What are mathematical models of HIV/AIDS progression modeling? A review of the literature
Y.N. Caro Vega, A. Colchero Aragones, A. Valencia Mendoza, S. Bautista-Arredondo
Instituto Nacional De Salud Pública, Health Economics Division, Cuernavaca, Mexico
Background: Since the beginning of the epidemic, mathematical models were developed to represent HIV/AIDS natural progression. These studies have used a wide range of approaches and to address a wide range of policy questions. Previous reviews have analyzed specific topics, such as drug resistance or the impact of a vaccine. Our aim is to conduct a systematic review of HIV/AIDS progression models to identify their mathematical structure, the main topics and research questions posed and the main assumptions used to represent HIV progression.
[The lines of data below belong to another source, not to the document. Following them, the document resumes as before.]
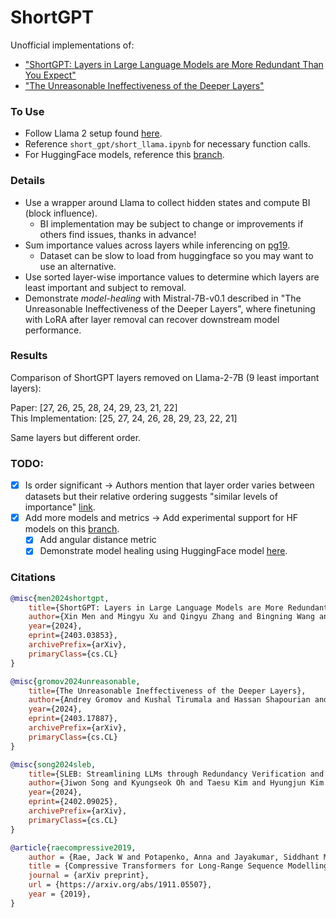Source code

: # ShortGPT
Unofficial implementations of:
- ["ShortGPT: Layers in Large Language Models are More Redundant Than You Expect"](https://arxiv.org/pdf/2403.03853)
- ["The Unreasonable Ineffectiveness of the Deeper Layers"](https://arxiv.org/abs/2403.17887)

### To Use
- Follow Llama 2 setup found [here](https://github.com/facebookresearch/llama).
- Reference `short_gpt/short_llama.ipynb` for necessary function calls.
- For HuggingFace models, reference this [branch](https://github.com/sramshetty/ShortGPT/tree/hf-models).


### Details
- Use a wrapper around Llama to collect hidden states and compute BI (block influence).
  - BI implementation may be subject to change or improvements if others find issues, thanks in advance!
- Sum importance values across layers while inferencing on [pg19](https://huggingface.co/datasets/pg19).
  - Dataset can be slow to load from huggingface so you may want to use an alternative.
- Use sorted layer-wise importance values to determine which layers are least important and subject to removal.
- Demonstrate *model-healing* with Mistral-7B-v0.1 described in "The Unreasonable Ineffectiveness of the Deeper Layers", where finetuning with LoRA after layer removal can recover downstream model performance. 


### Results
Comparison of ShortGPT layers removed on Llama-2-7B (9 least important layers):

Paper: [27, 26, 25, 28, 24, 29, 23, 21, 22] \
This Implementation: [25, 27, 24, 26, 28, 29, 23, 22, 21]

Same layers but different order.

### TODO:
- [x] Is order significant -> Authors mention that layer order varies between datasets but their relative ordering suggests "similar levels of importance" [link](https://huggingface.co/papers/2403.03853#65f028667c916f24c80e93b3).
- [x] Add more models and metrics -> Add experimental support for HF models on this [branch](https://github.com/sramshetty/ShortGPT/tree/hf-models).
  - [x] Add angular distance metric
  - [x] Demonstrate model healing using HuggingFace model [here](https://github.com/sramshetty/ShortGPT/blob/hf-models/short_gpt/short_hf.ipynb).   

### Citations
```bibtex
@misc{men2024shortgpt,
    title={ShortGPT: Layers in Large Language Models are More Redundant Than You Expect}, 
    author={Xin Men and Mingyu Xu and Qingyu Zhang and Bingning Wang and Hongyu Lin and Yaojie Lu and Xianpei Han and Weipeng Chen},
    year={2024},
    eprint={2403.03853},
    archivePrefix={arXiv},
    primaryClass={cs.CL}
}

@misc{gromov2024unreasonable,
    title={The Unreasonable Ineffectiveness of the Deeper Layers}, 
    author={Andrey Gromov and Kushal Tirumala and Hassan Shapourian and Paolo Glorioso and Daniel A. Roberts},
    year={2024},
    eprint={2403.17887},
    archivePrefix={arXiv},
    primaryClass={cs.CL}
}

@misc{song2024sleb,
    title={SLEB: Streamlining LLMs through Redundancy Verification and Elimination of Transformer Blocks}, 
    author={Jiwon Song and Kyungseok Oh and Taesu Kim and Hyungjun Kim and Yulhwa Kim and Jae-Joon Kim},
    year={2024},
    eprint={2402.09025},
    archivePrefix={arXiv},
    primaryClass={cs.CL}
}

@article{raecompressive2019,
    author = {Rae, Jack W and Potapenko, Anna and Jayakumar, Siddhant M and Hillier, Chloe and Lillicrap, Timothy P},
    title = {Compressive Transformers for Long-Range Sequence Modelling},
    journal = {arXiv preprint},
    url = {https://arxiv.org/abs/1911.05507},
    year = {2019},
}
```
Methods: A systematic review of HIV progression models was conducted, covering papers from 1991 to 2008. We found 3,455 articles, but only 84 met the inclusion criteria. We classified the models by their mathematical structure: state transition models, differential equations (DE), and others. We also identified the models by their research question, temporal horizon and the stage of the disease (natural history versus treatment), characteristics of the population at baseline, sensitivity analysis and validation methods used to support the models and their results.
Results: Among the selected papers, 56 used transition models, 20 applied DE and 8 had other structures. Most studies based their models in epidemiological and clinical data of observed cohorts. Regarding the type of question, most papers deal with prevalence and incidence of HIV/AIDS in specific places, evaluation of prevention programs, therapy optimization, initiation of ARV and cost-effectiveness of specific drugs. Transition models are used in every research question. DE models are frequently used to describe inter-cellular relations. Sensitivity analysis is used in 90% of the papers and 78% mention the use of a validation method.
Conclusions: HIV models can help decision makers to select effective interventions. Understanding the structure, research questions, general characteristics and main assumptions of HIV/AIDS progression models facilitates the comparison between studies and assessment of their limitations.